- WHAT YOU SHOULD DO -
Your output should be the exact lines from the start of the data through the line containing "radiance of blackbody", with no pictures.

- DATASET CONTENT -
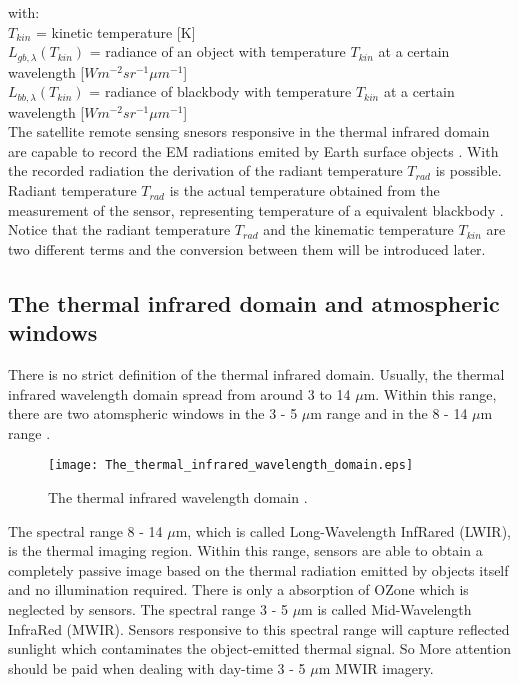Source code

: \noindent with:\\
\indent $T_{kin}$ = kinetic temperature [K]\\
\indent $L_{gb, \lambda}(T_{kin})$ = radiance of an object with temperature $T_{kin}$ at a certain wavelength [$W m^{-2} sr^{-1} \mu m^{-1}$]\\
\indent $L_{bb, \lambda}(T_{kin})$ = radiance of blackbody with temperature $T_{kin}$ at a certain wavelength [$W m^{-2} sr^{-1} \mu m^{-1}$]\\

\noindent The satellite remote sensing snesors responsive in the thermal infrared domain are capable to record the EM radiations emited by Earth surface objects \parencite{Reference204}. With the recorded radiation the derivation of the radiant temperature $T_{rad}$ is possible. Radiant temperature $T_{rad}$ is the actual temperature obtained from the measurement of the sensor, representing temperature of a equivalent blackbody \parencite{Reference206}. Notice that the radiant temperature $T_{rad}$ and the kinematic temperature $T_{kin}$ are two different terms and the conversion between them will be introduced later.\\


\subsection{The thermal infrared domain and atmospheric windows}
There is no strict definition of the thermal infrared domain. Usually, the thermal infrared wavelength domain spread from around 3 to 14 $\mu$m. Within this range, there are two atomspheric windows in the 3 - 5 $\mu$m range and in the 8 - 14 $\mu$m range \parencite{Reference204}. \\

\begin{figure}[!htbp]
  \centering\texttt{[image: The\_thermal\_infrared\_wavelength\_domain.eps]}
  \caption{The thermal infrared wavelength domain \parencite{Reference204}.}
  \label{fig:TIRdomain}
\end{figure}

\noindent The spectral range 8 - 14 $\mu$m, which is called Long-Wavelength InfRared (LWIR), is the thermal imaging region. Within this range, sensors are able to obtain a completely passive image based on the thermal radiation emitted by objects itself and no illumination required. There is only a absorption of OZone which is neglected by sensors. The spectral range 3 - 5 $\mu$m is called Mid-Wavelength InfraRed (MWIR). Sensors responsive to this spectral range will capture reflected sunlight which contaminates the object-emitted thermal signal. So More attention should be paid when dealing with day-time 3 - 5 $\mu$m MWIR imagery. \\

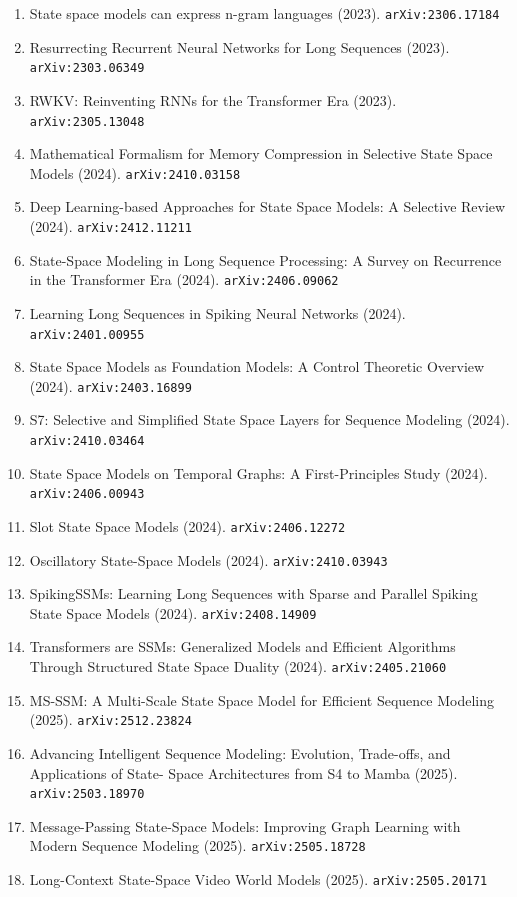 \documentclass[11pt]{article}
\begin{document}
\begin{enumerate}
  \item State space models can express n-gram languages (2023). \texttt{arXiv:2306.17184}
  \item Resurrecting Recurrent Neural Networks for Long Sequences (2023). \texttt{arXiv:2303.06349}
  \item RWKV: Reinventing RNNs for the Transformer Era (2023). \texttt{arXiv:2305.13048}
  \item Mathematical Formalism for Memory Compression in Selective State Space
  Models (2024). \texttt{arXiv:2410.03158}
  \item Deep Learning-based Approaches for State Space Models: A Selective
  Review (2024). \texttt{arXiv:2412.11211}
  \item State-Space Modeling in Long Sequence Processing: A Survey on Recurrence in the Transformer Era (2024). \texttt{arXiv:2406.09062}
  \item Learning Long Sequences in Spiking Neural Networks (2024). \texttt{arXiv:2401.00955}
  \item State Space Models as Foundation Models: A Control Theoretic Overview (2024). \texttt{arXiv:2403.16899}
  \item S7: Selective and Simplified State Space Layers for Sequence Modeling (2024). \texttt{arXiv:2410.03464}
  \item State Space Models on Temporal Graphs: A First-Principles Study (2024). \texttt{arXiv:2406.00943}
  \item Slot State Space Models (2024). \texttt{arXiv:2406.12272}
  \item Oscillatory State-Space Models (2024). \texttt{arXiv:2410.03943}
  \item SpikingSSMs: Learning Long Sequences with Sparse and Parallel Spiking
  State Space Models (2024). \texttt{arXiv:2408.14909}
  \item Transformers are SSMs: Generalized Models and Efficient Algorithms
  Through Structured State Space Duality (2024). \texttt{arXiv:2405.21060}
  \item MS-SSM: A Multi-Scale State Space Model for Efficient Sequence Modeling (2025). \texttt{arXiv:2512.23824}
  \item Advancing Intelligent Sequence Modeling: Evolution, Trade-offs, and Applications of State- Space Architectures from S4 to Mamba (2025). \texttt{arXiv:2503.18970}
  \item Message-Passing State-Space Models: Improving Graph Learning with Modern Sequence Modeling (2025). \texttt{arXiv:2505.18728}
  \item Long-Context State-Space Video World Models (2025). \texttt{arXiv:2505.20171}

\end{enumerate}
\end{document}
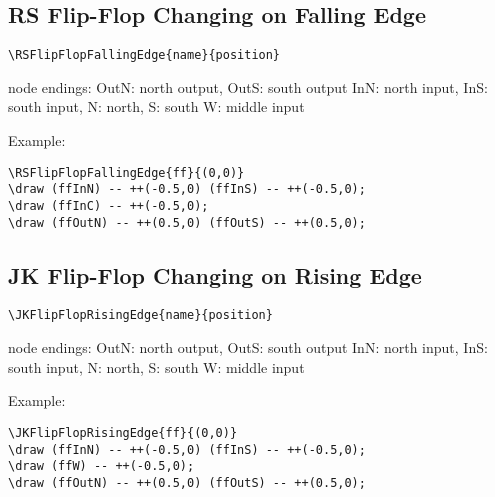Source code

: \documentclass[parskip=full]{scrartcl}
\begin{document}
\subsection{RS Flip-Flop Changing on Falling Edge}

\begin{verbatim}
\RSFlipFlopFallingEdge{name}{position}
\end{verbatim}
node endings: OutN: north output, OutS: south output
              InN: north input, InS: south input,
              N: north, S: south
              W: middle input

Example:\\
\begin{minipage}{0.8\textwidth}
\begin{verbatim}
\RSFlipFlopFallingEdge{ff}{(0,0)}
\draw (ffInN) -- ++(-0.5,0) (ffInS) -- ++(-0.5,0);
\draw (ffInC) -- ++(-0.5,0);
\draw (ffOutN) -- ++(0.5,0) (ffOutS) -- ++(0.5,0);
\end{verbatim}
\end{minipage}
\begin{minipage}{0.19\textwidth}
\end{minipage}

\subsection{JK Flip-Flop Changing on Rising Edge}

\begin{verbatim}
\JKFlipFlopRisingEdge{name}{position}
\end{verbatim}
node endings: OutN: north output, OutS: south output
              InN: north input, InS: south input,
              N: north, S: south
              W: middle input

Example:\\
\begin{minipage}{0.8\textwidth}
\begin{verbatim}
\JKFlipFlopRisingEdge{ff}{(0,0)}
\draw (ffInN) -- ++(-0.5,0) (ffInS) -- ++(-0.5,0);
\draw (ffW) -- ++(-0.5,0);
\draw (ffOutN) -- ++(0.5,0) (ffOutS) -- ++(0.5,0);
\end{verbatim}
\end{minipage}
\begin{minipage}{0.19\textwidth}
\end{minipage}
\end{document}
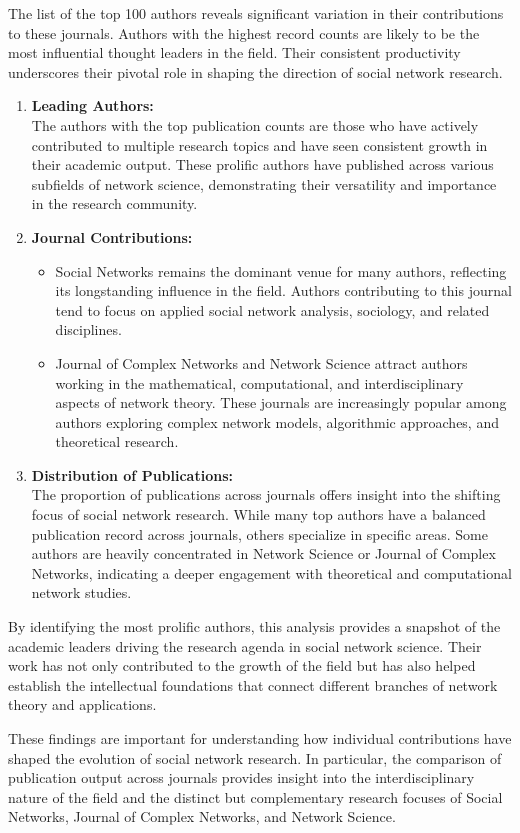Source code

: \documentclass[twocolumn]{article}
\begin{document}
	The list of the top 100 authors reveals significant variation in their contributions to these journals. Authors with the highest record counts are likely to be the most influential thought leaders in the field. Their consistent productivity underscores their pivotal role in shaping the direction of social network research.

	\begin{enumerate}
		\item \textbf{Leading Authors:} \\ The authors with the top publication counts are those who have actively contributed to multiple research topics and have seen consistent growth in their academic output. These prolific authors have published across various subfields of network science, demonstrating their versatility and importance in the research community.
		\item \textbf{Journal Contributions:}
		\begin{itemize}
			\item Social Networks remains the dominant venue for many authors, reflecting its longstanding influence in the field. Authors contributing to this journal tend to focus on applied social network analysis, sociology, and related disciplines.
			\item Journal of Complex Networks and Network Science attract authors working in the mathematical, computational, and interdisciplinary aspects of network theory. These journals are increasingly popular among authors exploring complex network models, algorithmic approaches, and theoretical research.
		\end{itemize}
		\item \textbf{Distribution of Publications:} \\ The proportion of publications across journals offers insight into the shifting focus of social network research. While many top authors have a balanced publication record across journals, others specialize in specific areas. Some authors are heavily concentrated in Network Science or Journal of Complex Networks, indicating a deeper engagement with theoretical and computational network studies.
	\end{enumerate}

	By identifying the most prolific authors, this analysis provides a snapshot of the academic leaders driving the research agenda in social network science. Their work has not only contributed to the growth of the field but has also helped establish the intellectual foundations that connect different branches of network theory and applications.
	
	These findings are important for understanding how individual contributions have shaped the evolution of social network research. In particular, the comparison of publication output across journals provides insight into the interdisciplinary nature of the field and the distinct but complementary research focuses of Social Networks, Journal of Complex Networks, and Network Science.
	
	
	
	
\end{document}
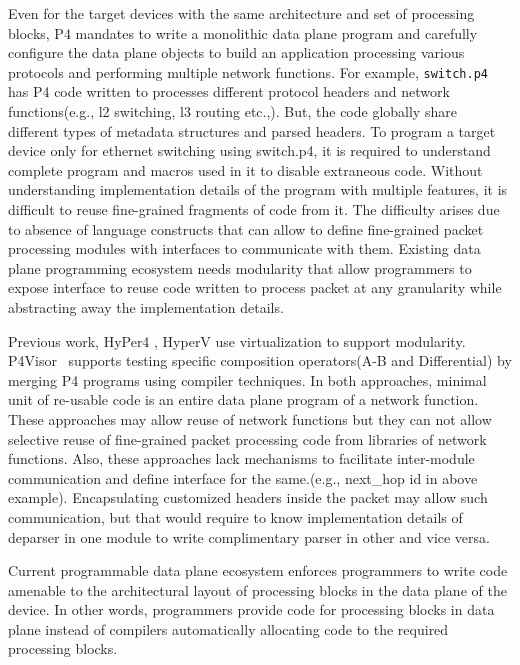Even for the target devices with the same architecture and set of processing blocks, P4 mandates to write a monolithic data plane program and carefully configure the data plane objects to build an application processing various protocols and performing multiple network functions.
For example, \texttt{switch.p4} \cite{switch.p4} has P4 code written to processes different protocol headers and network functions(e.g., l2 switching, l3 routing etc.,). 
But, the code globally share different types of metadata structures and parsed headers.
To program a target device only for ethernet switching using switch.p4, it is required to understand complete program and macros used in it to disable extraneous code.
Without understanding implementation details of the program with multiple features, it is difficult to reuse fine-grained fragments of code from it.
The difficulty arises due to absence of language constructs that can allow to define fine-grained packet processing modules with interfaces to communicate with them.
Existing data plane programming ecosystem needs modularity that allow programmers to expose interface to reuse code written to process packet at any granularity while abstracting away the implementation details.




Previous work, HyPer4 \cite{Hancock:2016:HUP:2999572.2999607}, HyperV \cite{8038396} use virtualization to support modularity.
P4Visor~\cite{Zheng:2018:PLV:3281411.3281436} supports testing specific composition operators(A-B and Differential) by merging P4 programs using compiler techniques.
In both approaches, minimal unit of re-usable code is an entire data plane program of a network function. 
These approaches may allow reuse of network functions but they can not allow selective reuse of fine-grained packet processing code from libraries of network functions.
Also, these approaches lack mechanisms to facilitate inter-module communication and define interface for the same.(e.g., next\_hop id in above example).
Encapsulating customized headers inside the packet may allow such communication, but that would require to know implementation details of deparser in one module to write complimentary parser in other and vice versa. 


Current programmable data plane ecosystem enforces programmers to write code amenable to the architectural layout of processing blocks in the data plane of the device.
In other words, programmers provide code for processing blocks in data plane instead of compilers automatically allocating code to the required processing blocks.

- WRITTEN RESPONSE -
Source code

: \noindent with:\\
\indent $T_{kin}$ = kinetic temperature [K]\\
\indent $L_{gb, \lambda}(T_{kin})$ = radiance of an object with temperature $T_{kin}$ at a certain wavelength [$W m^{-2} sr^{-1} \mu m^{-1}$]\\
\indent $L_{bb, \lambda}(T_{kin})$ = radiance of blackbody with temperature $T_{kin}$ at a certain wavelength [$W m^{-2} sr^{-1} \mu m^{-1}$]\\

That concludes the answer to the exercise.